(Task to complete):
In the data below, find every line with the string "weil" and pull it out.

··········

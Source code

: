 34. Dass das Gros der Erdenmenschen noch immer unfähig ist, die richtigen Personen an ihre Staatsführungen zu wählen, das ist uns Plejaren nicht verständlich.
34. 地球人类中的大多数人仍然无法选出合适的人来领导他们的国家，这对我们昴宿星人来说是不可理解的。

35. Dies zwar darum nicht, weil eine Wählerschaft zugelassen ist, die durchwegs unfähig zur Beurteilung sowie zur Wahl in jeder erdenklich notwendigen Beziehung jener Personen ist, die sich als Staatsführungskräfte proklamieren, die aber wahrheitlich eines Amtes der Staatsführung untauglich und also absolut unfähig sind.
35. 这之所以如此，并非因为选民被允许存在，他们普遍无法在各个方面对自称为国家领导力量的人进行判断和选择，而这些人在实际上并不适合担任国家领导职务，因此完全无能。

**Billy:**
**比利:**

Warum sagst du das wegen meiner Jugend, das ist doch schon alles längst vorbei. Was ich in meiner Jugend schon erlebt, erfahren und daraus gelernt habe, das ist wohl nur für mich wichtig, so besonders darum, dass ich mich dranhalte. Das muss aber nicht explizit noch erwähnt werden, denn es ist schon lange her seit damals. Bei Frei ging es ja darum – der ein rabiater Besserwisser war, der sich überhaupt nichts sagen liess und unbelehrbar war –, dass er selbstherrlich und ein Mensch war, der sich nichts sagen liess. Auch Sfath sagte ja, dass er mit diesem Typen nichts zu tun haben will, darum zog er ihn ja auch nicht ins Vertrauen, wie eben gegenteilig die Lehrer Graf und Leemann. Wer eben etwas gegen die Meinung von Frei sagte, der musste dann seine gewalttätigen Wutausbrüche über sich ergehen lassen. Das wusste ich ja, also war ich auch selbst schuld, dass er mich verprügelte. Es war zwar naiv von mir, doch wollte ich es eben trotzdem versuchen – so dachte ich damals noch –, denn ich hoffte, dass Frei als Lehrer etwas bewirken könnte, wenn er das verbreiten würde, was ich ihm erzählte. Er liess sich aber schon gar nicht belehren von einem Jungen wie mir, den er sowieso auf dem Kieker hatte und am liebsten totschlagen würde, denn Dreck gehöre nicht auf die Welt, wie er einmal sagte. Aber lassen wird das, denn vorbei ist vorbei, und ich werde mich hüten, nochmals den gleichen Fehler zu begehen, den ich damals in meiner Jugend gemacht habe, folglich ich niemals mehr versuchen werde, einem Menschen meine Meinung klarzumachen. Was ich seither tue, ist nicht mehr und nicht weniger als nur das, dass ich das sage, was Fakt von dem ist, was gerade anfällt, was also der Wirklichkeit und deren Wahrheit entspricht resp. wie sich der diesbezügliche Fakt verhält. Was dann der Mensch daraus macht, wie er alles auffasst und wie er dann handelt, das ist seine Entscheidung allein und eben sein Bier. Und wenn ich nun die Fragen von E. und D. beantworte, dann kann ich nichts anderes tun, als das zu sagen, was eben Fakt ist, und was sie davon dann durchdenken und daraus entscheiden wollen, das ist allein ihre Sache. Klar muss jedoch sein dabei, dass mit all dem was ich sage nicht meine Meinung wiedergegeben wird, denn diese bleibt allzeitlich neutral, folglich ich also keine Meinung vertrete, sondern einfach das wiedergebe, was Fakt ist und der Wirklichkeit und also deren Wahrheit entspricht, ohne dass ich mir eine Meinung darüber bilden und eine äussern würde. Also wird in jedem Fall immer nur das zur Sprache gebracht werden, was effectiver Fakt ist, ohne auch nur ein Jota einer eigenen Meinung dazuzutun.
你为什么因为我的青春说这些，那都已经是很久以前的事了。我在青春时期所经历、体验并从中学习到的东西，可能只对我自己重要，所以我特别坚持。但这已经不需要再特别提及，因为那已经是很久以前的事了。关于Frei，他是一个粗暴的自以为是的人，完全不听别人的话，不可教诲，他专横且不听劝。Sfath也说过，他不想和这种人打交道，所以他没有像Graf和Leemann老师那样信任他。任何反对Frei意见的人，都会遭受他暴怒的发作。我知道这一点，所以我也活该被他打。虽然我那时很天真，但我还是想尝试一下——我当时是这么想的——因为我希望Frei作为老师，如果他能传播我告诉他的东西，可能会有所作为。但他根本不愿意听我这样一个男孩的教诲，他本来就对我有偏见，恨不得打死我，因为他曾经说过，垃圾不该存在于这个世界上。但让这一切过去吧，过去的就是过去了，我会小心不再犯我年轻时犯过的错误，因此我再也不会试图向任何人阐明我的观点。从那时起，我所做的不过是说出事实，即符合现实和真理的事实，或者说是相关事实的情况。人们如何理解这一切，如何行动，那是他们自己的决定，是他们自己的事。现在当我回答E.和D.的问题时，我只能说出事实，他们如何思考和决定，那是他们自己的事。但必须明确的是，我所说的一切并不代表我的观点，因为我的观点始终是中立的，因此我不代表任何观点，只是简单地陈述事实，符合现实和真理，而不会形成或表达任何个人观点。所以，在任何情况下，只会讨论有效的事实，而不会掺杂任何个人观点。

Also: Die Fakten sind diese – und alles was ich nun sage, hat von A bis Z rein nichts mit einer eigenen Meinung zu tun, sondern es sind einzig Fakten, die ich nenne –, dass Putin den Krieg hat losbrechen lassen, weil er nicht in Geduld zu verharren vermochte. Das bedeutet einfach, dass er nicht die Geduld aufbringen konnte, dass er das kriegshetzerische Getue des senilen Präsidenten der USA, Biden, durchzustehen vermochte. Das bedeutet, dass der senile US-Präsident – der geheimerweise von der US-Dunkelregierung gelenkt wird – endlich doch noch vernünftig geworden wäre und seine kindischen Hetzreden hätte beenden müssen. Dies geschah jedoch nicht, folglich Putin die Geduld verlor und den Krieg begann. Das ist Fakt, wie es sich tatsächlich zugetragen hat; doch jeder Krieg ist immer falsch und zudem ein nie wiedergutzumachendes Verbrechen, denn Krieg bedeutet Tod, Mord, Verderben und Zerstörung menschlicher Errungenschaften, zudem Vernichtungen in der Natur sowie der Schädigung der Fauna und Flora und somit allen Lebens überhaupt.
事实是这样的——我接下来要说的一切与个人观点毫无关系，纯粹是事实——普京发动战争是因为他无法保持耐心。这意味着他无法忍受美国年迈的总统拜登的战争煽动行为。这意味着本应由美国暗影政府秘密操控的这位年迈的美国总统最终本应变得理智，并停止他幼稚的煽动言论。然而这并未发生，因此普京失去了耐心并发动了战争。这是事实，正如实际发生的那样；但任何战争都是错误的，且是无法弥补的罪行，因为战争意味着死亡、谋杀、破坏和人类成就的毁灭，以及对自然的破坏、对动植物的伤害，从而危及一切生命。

··········

(Problem solution):
35. Dies zwar darum nicht, weil eine Wählerschaft zugelassen ist, die durchwegs unfähig zur Beurteilung sowie zur Wahl in jeder erdenklich notwendigen Beziehung jener Personen ist, die sich als Staatsführungskräfte proklamieren, die aber wahrheitlich eines Amtes der Staatsführung untauglich und also absolut unfähig sind.
Also: Die Fakten sind diese – und alles was ich nun sage, hat von A bis Z rein nichts mit einer eigenen Meinung zu tun, sondern es sind einzig Fakten, die ich nenne –, dass Putin den Krieg hat losbrechen lassen, weil er nicht in Geduld zu verharren vermochte. Das bedeutet einfach, dass er nicht die Geduld aufbringen konnte, dass er das kriegshetzerische Getue des senilen Präsidenten der USA, Biden, durchzustehen vermochte. Das bedeutet, dass der senile US-Präsident – der geheimerweise von der US-Dunkelregierung gelenkt wird – endlich doch noch vernünftig geworden wäre und seine kindischen Hetzreden hätte beenden müssen. Dies geschah jedoch nicht, folglich Putin die Geduld verlor und den Krieg begann. Das ist Fakt, wie es sich tatsächlich zugetragen hat; doch jeder Krieg ist immer falsch und zudem ein nie wiedergutzumachendes Verbrechen, denn Krieg bedeutet Tod, Mord, Verderben und Zerstörung menschlicher Errungenschaften, zudem Vernichtungen in der Natur sowie der Schädigung der Fauna und Flora und somit allen Lebens überhaupt.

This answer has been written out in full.